Les dirigeants politiques et des entreprises s'engagent à poursuivre leurs actions sur la transition énergétique mondiale

Marrakech, le 11 novembre 2016 – Sur fond de la récente entrée en vigueur de l'Accord de Paris sur le climat, les leaders d'un large éventail de secteurs se réunissent pour célébrer la Journée de l'énergie afin de présenter les efforts déployés à l'échelle mondiale pour décarboner notre système énergétique. La Journée de l'énergie est organisée conjointement par l'Agence internationale des énergies renouvelables (IRENA) et l'’énergie durable pour tous (SEforALL), en coopération avec l'Agence marocaine pour l'énergie durable (MASEN) et l'Agence marocaine pour l'efficacité énergétique (AMEE), et fait partie intégrante d’une série de journées thématiques, organisées par les championnes du climat, et tenues sous les auspices de la présidence de la COP22.

L'Accord de Paris a définitivement mis l'accent sur l'action climatique dans le contexte du développement durable. Aujourd'hui, les conversations se concentrent sur la manière d'atteindre l’objectif de développement durable numéro 7 (« Énergie propre et d’un coût abordable »), et sur la manière d’assurer un accès universel à une énergie abordable, fiable, durable et moderne, qui peut relier les 1,1 milliard de personnes dans le monde qui ont peu ou pas d'accès à l'électricité, en plus des 2,9 milliards de personnes qui utilisent encore des combustibles solides dangereux pour cuisiner et se chauffer.
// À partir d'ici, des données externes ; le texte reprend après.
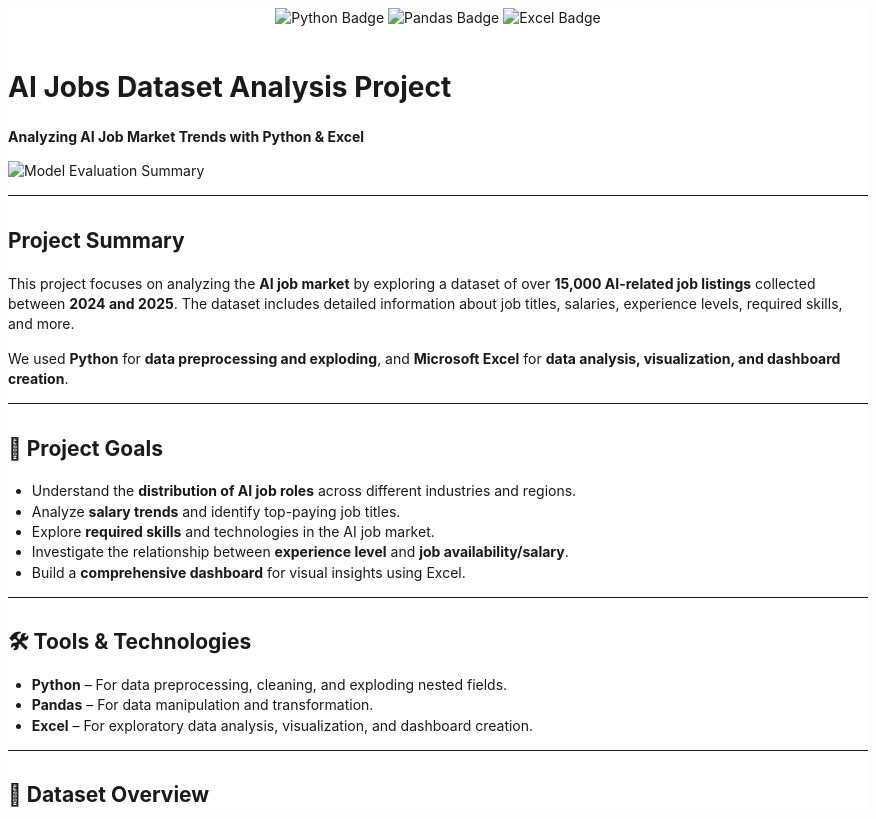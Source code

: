 <p align="center">
  <img src="https://img.shields.io/badge/Python-3776AB?style=for-the-badge&logo=python&logoColor=white" alt="Python Badge"/>
  <img src="https://img.shields.io/badge/Pandas-150458?style=for-the-badge&logo=pandas&logoColor=white" alt="Pandas Badge"/>
  <img src="https://img.shields.io/badge/Microsoft%20Excel-217346?style=for-the-badge&logo=microsoft-excel&logoColor=white" alt="Excel Badge"/>
</p>


# AI Jobs Dataset Analysis Project

**Analyzing AI Job Market Trends with Python & Excel**

<img src="https://github.com/user-attachments/assets/625c9170-f626-4542-a850-d63e15bbb512" alt="Model Evaluation Summary" width="100%" />


---

## Project Summary

This project focuses on analyzing the **AI job market** by exploring a dataset of over **15,000 AI-related job listings** collected between **2024 and 2025**. The dataset includes detailed information about job titles, salaries, experience levels, required skills, and more.

We used **Python** for **data preprocessing and exploding**, and **Microsoft Excel** for **data analysis, visualization, and dashboard creation**.

---

## 🎯 Project Goals

- Understand the **distribution of AI job roles** across different industries and regions.
- Analyze **salary trends** and identify top-paying job titles.
- Explore **required skills** and technologies in the AI job market.
- Investigate the relationship between **experience level** and **job availability/salary**.
- Build a **comprehensive dashboard** for visual insights using Excel.

---

## 🛠️ Tools & Technologies

- **Python** – For data preprocessing, cleaning, and exploding nested fields.
- **Pandas** – For data manipulation and transformation.
- **Excel** – For exploratory data analysis, visualization, and dashboard creation.









---

## 📁 Dataset Overview
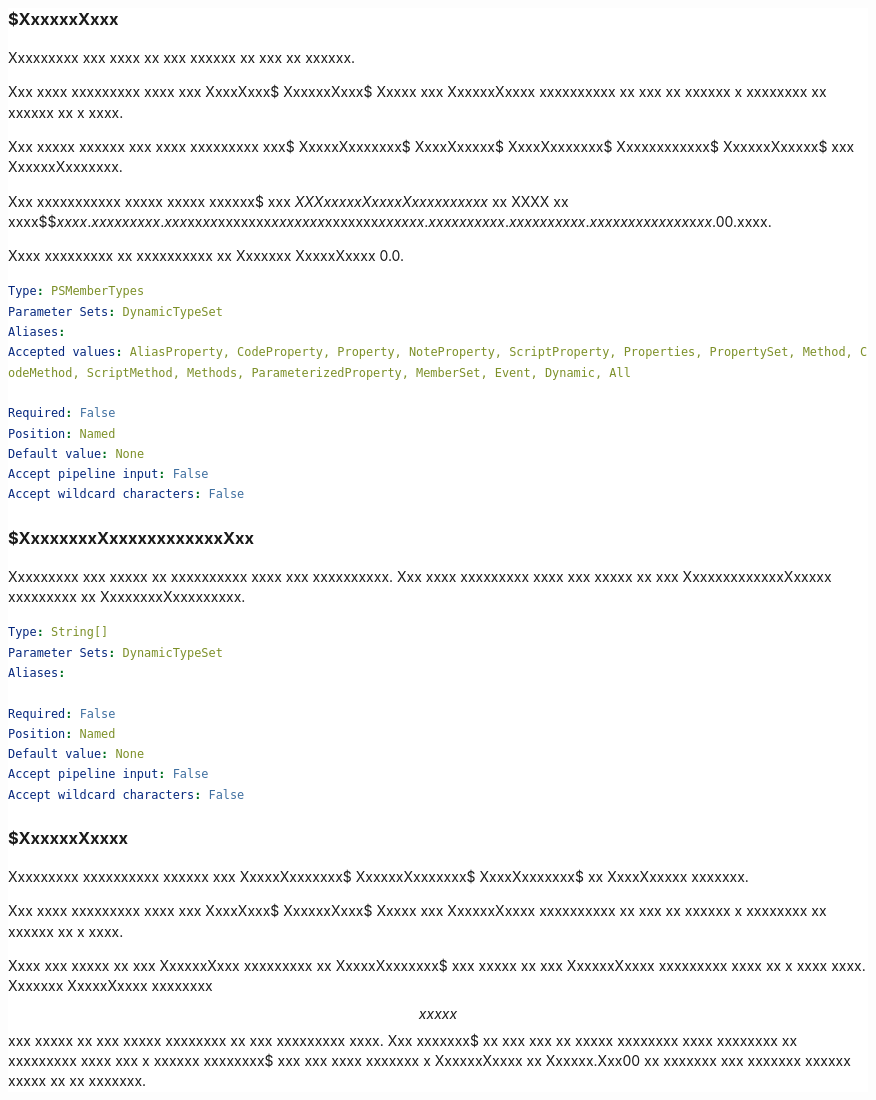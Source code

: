 ### $XxxxxxXxxx
Xxxxxxxxx xxx xxxx xx xxx xxxxxx xx xxx xx xxxxxx.

Xxx xxxx xxxxxxxxx xxxx xxx XxxxXxxx$ XxxxxxXxxx$ Xxxxx xxx XxxxxxXxxxx xxxxxxxxxx xx xxx xx xxxxxx x xxxxxxxx xx xxxxxx xx x xxxx.

Xxx xxxxx xxxxxx xxx xxxx xxxxxxxxx xxx$ XxxxxXxxxxxxx$ XxxxXxxxxx$ XxxxXxxxxxxx$ Xxxxxxxxxxxx$ XxxxxxXxxxxx$ xxx XxxxxxXxxxxxxx.

Xxx xxxxxxxxxxx xxxxx xxxxx xxxxxx$ xxx $XXXxxxxxXxxxx Xxxxxxxxxxx$ xx XXXX xx xxxx$$$xxxx.xxxxxxxxx.xxx$xx$xx$xxxxxxx$xxxxxxx$xxxxxxx$xxxxxx.xxxxxxxxxx.xxxxxxxxxx.xxxxxxxxxxxxx$x$xx.00$.xxxx.

Xxxx xxxxxxxxx xx xxxxxxxxxx xx Xxxxxxx XxxxxXxxxx 0.0.

```yaml
Type: PSMemberTypes
Parameter Sets: DynamicTypeSet
Aliases: 
Accepted values: AliasProperty, CodeProperty, Property, NoteProperty, ScriptProperty, Properties, PropertySet, Method, CodeMethod, ScriptMethod, Methods, ParameterizedProperty, MemberSet, Event, Dynamic, All

Required: False
Position: Named
Default value: None
Accept pipeline input: False
Accept wildcard characters: False
```

### $XxxxxxxxXxxxxxxxxxxxxXxx
Xxxxxxxxx xxx xxxxx xx xxxxxxxxxx xxxx xxx xxxxxxxxxx.
Xxx xxxx xxxxxxxxx xxxx xxx xxxxx xx xxx XxxxxxxxxxxxxXxxxxx xxxxxxxxx xx XxxxxxxxXxxxxxxxxx.

```yaml
Type: String[]
Parameter Sets: DynamicTypeSet
Aliases: 

Required: False
Position: Named
Default value: None
Accept pipeline input: False
Accept wildcard characters: False
```

### $XxxxxxXxxxx
Xxxxxxxxx xxxxxxxxxx xxxxxx xxx XxxxxXxxxxxxx$ XxxxxxXxxxxxxx$ XxxxXxxxxxxx$ xx XxxxXxxxxx xxxxxxx.

Xxx xxxx xxxxxxxxx xxxx xxx XxxxXxxx$ XxxxxxXxxx$ Xxxxx xxx XxxxxxXxxxx xxxxxxxxxx xx xxx xx xxxxxx x xxxxxxxx xx xxxxxx xx x xxxx.

Xxxx xxx xxxxx xx xxx XxxxxxXxxx xxxxxxxxx xx XxxxxXxxxxxxx$ xxx xxxxx xx xxx XxxxxxXxxxx xxxxxxxxx xxxx xx x xxxx xxxx.
Xxxxxxx XxxxxXxxxx xxxxxxxx $$xxxxx$$ xxx xxxxx xx xxx xxxxx xxxxxxxx xx xxx xxxxxxxxx xxxx.
Xxx xxxxxxx$ xx xxx xxx xx xxxxx xxxxxxxx xxxx xxxxxxxx xx xxxxxxxxx xxxx xxx x xxxxxx xxxxxxxx$ xxx xxx xxxx xxxxxxx x XxxxxxXxxxx xx Xxxxxx.Xxx00 xx xxxxxxx xxx xxxxxxx xxxxxx xxxxx xx xx xxxxxxx.
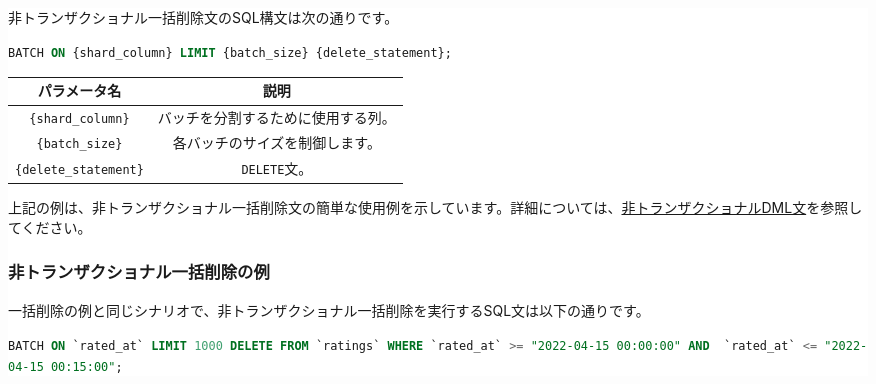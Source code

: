 非トランザクショナル一括削除文のSQL構文は次の通りです。

```sql
BATCH ON {shard_column} LIMIT {batch_size} {delete_statement};
```

| パラメータ名 | 説明 |
| :--------: | :------------: |
| `{shard_column}` | バッチを分割するために使用する列。      |
| `{batch_size}`   | 各バッチのサイズを制御します。 |
| `{delete_statement}` | `DELETE`文。 |

上記の例は、非トランザクショナル一括削除文の簡単な使用例を示しています。詳細については、[非トランザクショナルDML文](/non-transactional-dml.md)を参照してください。

### 非トランザクショナル一括削除の例

一括削除の例と同じシナリオで、非トランザクショナル一括削除を実行するSQL文は以下の通りです。

```sql
BATCH ON `rated_at` LIMIT 1000 DELETE FROM `ratings` WHERE `rated_at` >= "2022-04-15 00:00:00" AND  `rated_at` <= "2022-04-15 00:15:00";
```
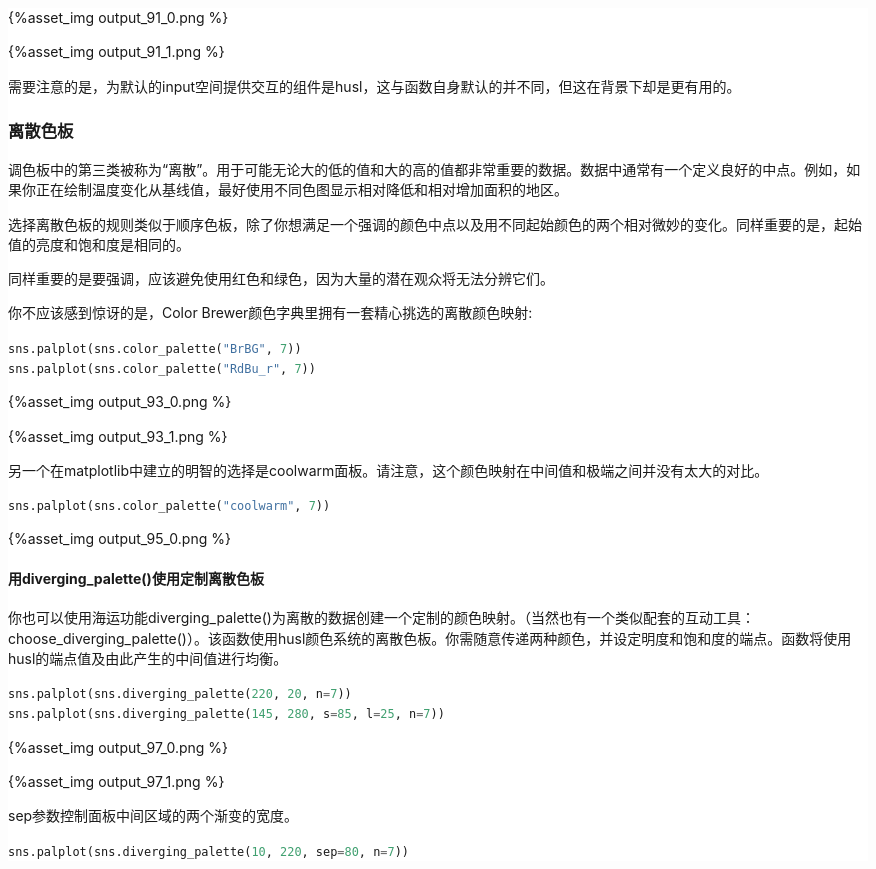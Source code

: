 
{%asset_img output_91_0.png %}



{%asset_img output_91_1.png %}


需要注意的是，为默认的input空间提供交互的组件是husl，这与函数自身默认的并不同，但这在背景下却是更有用的。

### 离散色板
调色板中的第三类被称为“离散”。用于可能无论大的低的值和大的高的值都非常重要的数据。数据中通常有一个定义良好的中点。例如，如果你正在绘制温度变化从基线值，最好使用不同色图显示相对降低和相对增加面积的地区。

选择离散色板的规则类似于顺序色板，除了你想满足一个强调的颜色中点以及用不同起始颜色的两个相对微妙的变化。同样重要的是，起始值的亮度和饱和度是相同的。

同样重要的是要强调，应该避免使用红色和绿色，因为大量的潜在观众将无法分辨它们。

你不应该感到惊讶的是，Color Brewer颜色字典里拥有一套精心挑选的离散颜色映射:


```python
sns.palplot(sns.color_palette("BrBG", 7))
sns.palplot(sns.color_palette("RdBu_r", 7))
```


{%asset_img output_93_0.png %}



{%asset_img output_93_1.png %}


另一个在matplotlib中建立的明智的选择是coolwarm面板。请注意，这个颜色映射在中间值和极端之间并没有太大的对比。


```python
sns.palplot(sns.color_palette("coolwarm", 7))
```


{%asset_img output_95_0.png %}


#### 用diverging_palette()使用定制离散色板
你也可以使用海运功能diverging_palette()为离散的数据创建一个定制的颜色映射。（当然也有一个类似配套的互动工具：choose_diverging_palette()）。该函数使用husl颜色系统的离散色板。你需随意传递两种颜色，并设定明度和饱和度的端点。函数将使用husl的端点值及由此产生的中间值进行均衡。


```python
sns.palplot(sns.diverging_palette(220, 20, n=7))
sns.palplot(sns.diverging_palette(145, 280, s=85, l=25, n=7))
```


{%asset_img output_97_0.png %}



{%asset_img output_97_1.png %}


sep参数控制面板中间区域的两个渐变的宽度。


```python
sns.palplot(sns.diverging_palette(10, 220, sep=80, n=7))
```
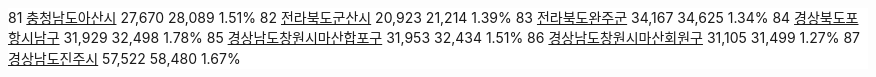   <tr class="item">
    <td>81</td>
    <td><a href="/apt/충청남도아산시">충청남도아산시</a></td>
    <td>27,670</td>
    <td>28,089</td>
    <td>1.51%</td>
  </tr>

  <tr class="item">
    <td>82</td>
    <td><a href="/apt/전라북도군산시">전라북도군산시</a></td>
    <td>20,923</td>
    <td>21,214</td>
    <td>1.39%</td>
  </tr>

  <tr class="item">
    <td>83</td>
    <td><a href="/apt/전라북도완주군">전라북도완주군</a></td>
    <td>34,167</td>
    <td>34,625</td>
    <td>1.34%</td>
  </tr>

  <tr class="item">
    <td>84</td>
    <td><a href="/apt/경상북도포항시남구">경상북도포항시남구</a></td>
    <td>31,929</td>
    <td>32,498</td>
    <td>1.78%</td>
  </tr>

  <tr class="item">
    <td>85</td>
    <td><a href="/apt/경상남도창원시마산합포구">경상남도창원시마산합포구</a></td>
    <td>31,953</td>
    <td>32,434</td>
    <td>1.51%</td>
  </tr>

  <tr class="item">
    <td>86</td>
    <td><a href="/apt/경상남도창원시마산회원구">경상남도창원시마산회원구</a></td>
    <td>31,105</td>
    <td>31,499</td>
    <td>1.27%</td>
  </tr>

  <tr class="item">
    <td>87</td>
    <td><a href="/apt/경상남도진주시">경상남도진주시</a></td>
    <td>57,522</td>
    <td>58,480</td>
    <td>1.67%</td>
  </tr>
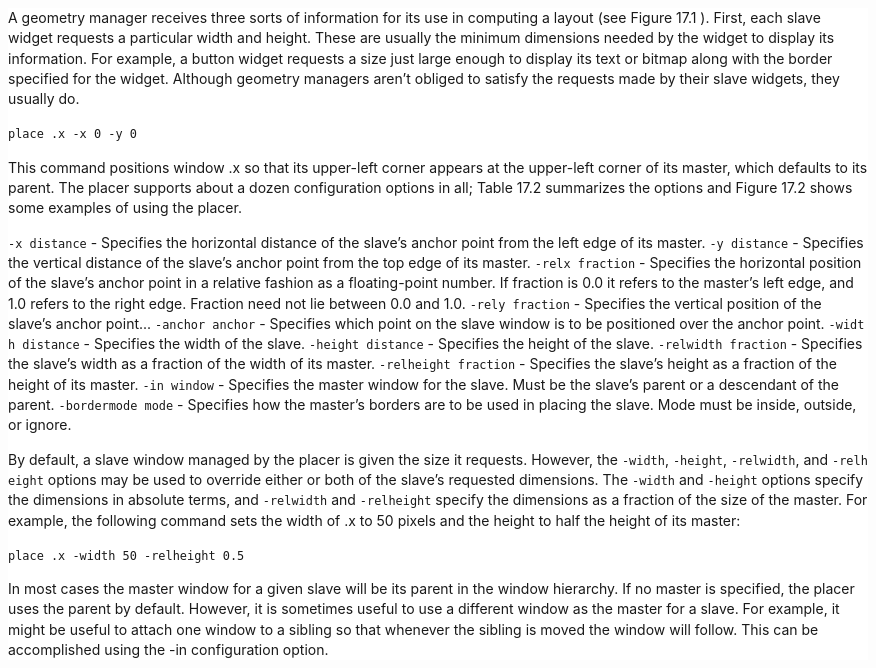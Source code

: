 A geometry manager receives three sorts of information for its use in computing a layout (see Figure 17.1 ). First, each slave widget requests a particular width and height. These are usually the minimum dimensions needed by the widget to display its information. For example, a button widget requests a size just large enough to display its text or bitmap along with the border specified for the widget. Although geometry managers aren’t obliged to satisfy the requests made by their slave widgets, they usually do.

```
place .x -x 0 -y 0
```

This command positions window .x so that its upper-left corner appears at the upper-left corner of its master, which defaults to its parent. The placer supports about a dozen configuration options in all; Table 17.2 summarizes the options and Figure 17.2 shows some examples of using the placer.


`-x distance` - Specifies the horizontal distance of the slave’s anchor point from the left edge of its master.
`-y distance` - Specifies the vertical distance of the slave’s anchor point from the top edge of its master.
`-relx fraction` - Specifies the horizontal position of the slave’s anchor point in a relative fashion as a floating-point number. If fraction is 0.0 it refers to the master’s left edge, and 1.0 refers to the right edge. Fraction need not lie between 0.0 and 1.0.
`-rely fraction` - Specifies the vertical position of the slave’s anchor point...
`-anchor anchor` - Specifies which point on the slave window is to be positioned over the anchor point.
`-width distance` - Specifies the width of the slave.
`-height distance` - Specifies the height of the slave.
`-relwidth fraction` - Specifies the slave’s width as a fraction of the width of its master.
`-relheight fraction` - Specifies the slave’s height as a fraction of the height of its master.
`-in window` - Specifies the master window for the slave. Must be the slave’s parent or a descendant of the parent.
`-bordermode mode` - Specifies how the master’s borders are to be used in placing the slave. Mode must be inside, outside, or ignore.

By default, a slave window managed by the placer is given the size it requests. However, the `-width`, `-height`, `-relwidth`, and `-relheight` options may be used to override either or both of the slave’s requested dimensions. The `-width` and `-height` options specify the dimensions in absolute terms, and `-relwidth` and `-relheight` specify the dimensions as a fraction of the size of the master. For example, the following command sets the width of .x to 50 pixels and the height to half the height of its master:

```
place .x -width 50 -relheight 0.5
```

In most cases the master window for a given slave will be its parent in the window hierarchy. If no master is specified, the placer uses the parent by default. However, it is sometimes useful to use a different window as the master for a slave. For example, it might be useful to attach one window to a sibling so that whenever the sibling is moved the window will follow. This can be accomplished using the -in configuration option.

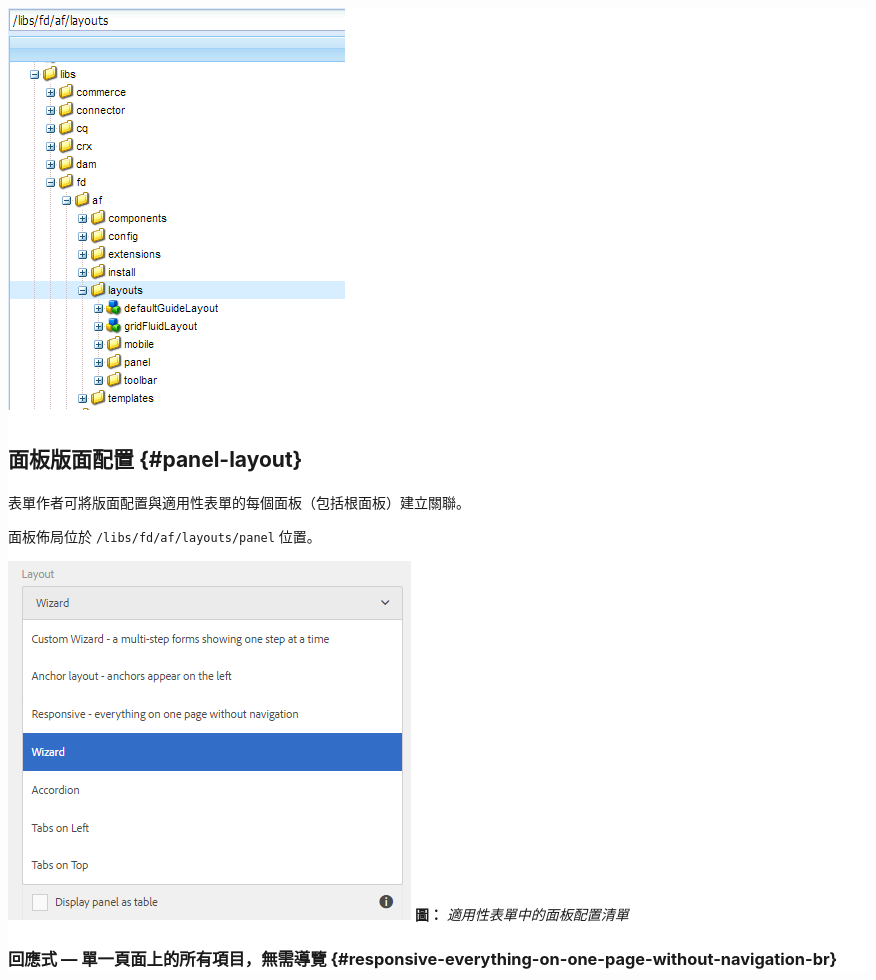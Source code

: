 ![CRX儲存庫中的佈局位置](assets/layouts_location_in_crx.png)

## 面板版面配置 {#panel-layout}

表單作者可將版面配置與適用性表單的每個面板（包括根面板）建立關聯。

面板佈局位於 `/libs/fd/af/layouts/panel` 位置。

![最適化表單的根面板面板配置清單](assets/layouts.png)
**圖：** *適用性表單中的面板配置清單*

### 回應式 — 單一頁面上的所有項目，無需導覽 {#responsive-everything-on-one-page-without-navigation-br}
Les discussions et les engagements pris tout au long de la journée comprendront:

  • Annonces de la part des initiatives RE100 et EP100
  • Lancement préalable des engagements de « One for All », campagne mondiale qui sera lancée début 2017 et qui vise à mobiliser de nouvelles formes de capital et de nouveaux investisseurs pour mettre fin à la pauvreté énergétique avant 2030.
  • Développements au sein de l'Initiative des Phares des Petits états insulaire en développement (PIED), lancée l'an dernier à Paris, qui vise à soutenir les îles dans la transformation de leurs systèmes énergétiques.
  • Développements au sein de l'Initiative pour l'énergie renouvelable en Afrique (AREI)
  • La remarquable transformation vers l'énergie renouvelable du Maroc, les hôtes de la COP cette année.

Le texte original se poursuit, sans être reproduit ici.